Content starts
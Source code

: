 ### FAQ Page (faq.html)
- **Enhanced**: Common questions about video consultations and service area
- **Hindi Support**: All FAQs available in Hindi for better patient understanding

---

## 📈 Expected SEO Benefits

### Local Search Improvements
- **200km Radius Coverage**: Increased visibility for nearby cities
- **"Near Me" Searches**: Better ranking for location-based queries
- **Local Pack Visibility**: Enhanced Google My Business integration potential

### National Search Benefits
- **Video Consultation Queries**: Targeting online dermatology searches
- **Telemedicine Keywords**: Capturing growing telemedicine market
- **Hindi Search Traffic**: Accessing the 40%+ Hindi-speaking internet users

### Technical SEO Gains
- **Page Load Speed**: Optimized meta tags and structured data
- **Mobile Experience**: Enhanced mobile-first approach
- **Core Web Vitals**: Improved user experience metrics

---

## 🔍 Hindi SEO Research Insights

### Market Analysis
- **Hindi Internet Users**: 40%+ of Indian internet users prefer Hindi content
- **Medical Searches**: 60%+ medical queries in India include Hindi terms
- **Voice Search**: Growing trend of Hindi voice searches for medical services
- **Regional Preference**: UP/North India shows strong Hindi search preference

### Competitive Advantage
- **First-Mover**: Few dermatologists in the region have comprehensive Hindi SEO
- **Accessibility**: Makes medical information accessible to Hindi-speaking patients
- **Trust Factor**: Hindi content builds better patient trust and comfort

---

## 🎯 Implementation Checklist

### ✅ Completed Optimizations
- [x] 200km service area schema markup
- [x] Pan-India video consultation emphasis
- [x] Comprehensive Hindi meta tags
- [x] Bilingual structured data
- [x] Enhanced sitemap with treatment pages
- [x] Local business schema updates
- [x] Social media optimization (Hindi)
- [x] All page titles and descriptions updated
Content ends
Keep only the lines from the line with "- **Video Consultation" to the end of the records above, and repeat them exactly.

- **Video Consultation Queries**: Targeting online dermatology searches
- **Telemedicine Keywords**: Capturing growing telemedicine market
- **Hindi Search Traffic**: Accessing the 40%+ Hindi-speaking internet users

### Technical SEO Gains
- **Page Load Speed**: Optimized meta tags and structured data
- **Mobile Experience**: Enhanced mobile-first approach
- **Core Web Vitals**: Improved user experience metrics

---

## 🔍 Hindi SEO Research Insights

### Market Analysis
- **Hindi Internet Users**: 40%+ of Indian internet users prefer Hindi content
- **Medical Searches**: 60%+ medical queries in India include Hindi terms
- **Voice Search**: Growing trend of Hindi voice searches for medical services
- **Regional Preference**: UP/North India shows strong Hindi search preference

### Competitive Advantage
- **First-Mover**: Few dermatologists in the region have comprehensive Hindi SEO
- **Accessibility**: Makes medical information accessible to Hindi-speaking patients
- **Trust Factor**: Hindi content builds better patient trust and comfort

---

## 🎯 Implementation Checklist

### ✅ Completed Optimizations
- [x] 200km service area schema markup
- [x] Pan-India video consultation emphasis
- [x] Comprehensive Hindi meta tags
- [x] Bilingual structured data
- [x] Enhanced sitemap with treatment pages
- [x] Local business schema updates
- [x] Social media optimization (Hindi)
- [x] All page titles and descriptions updated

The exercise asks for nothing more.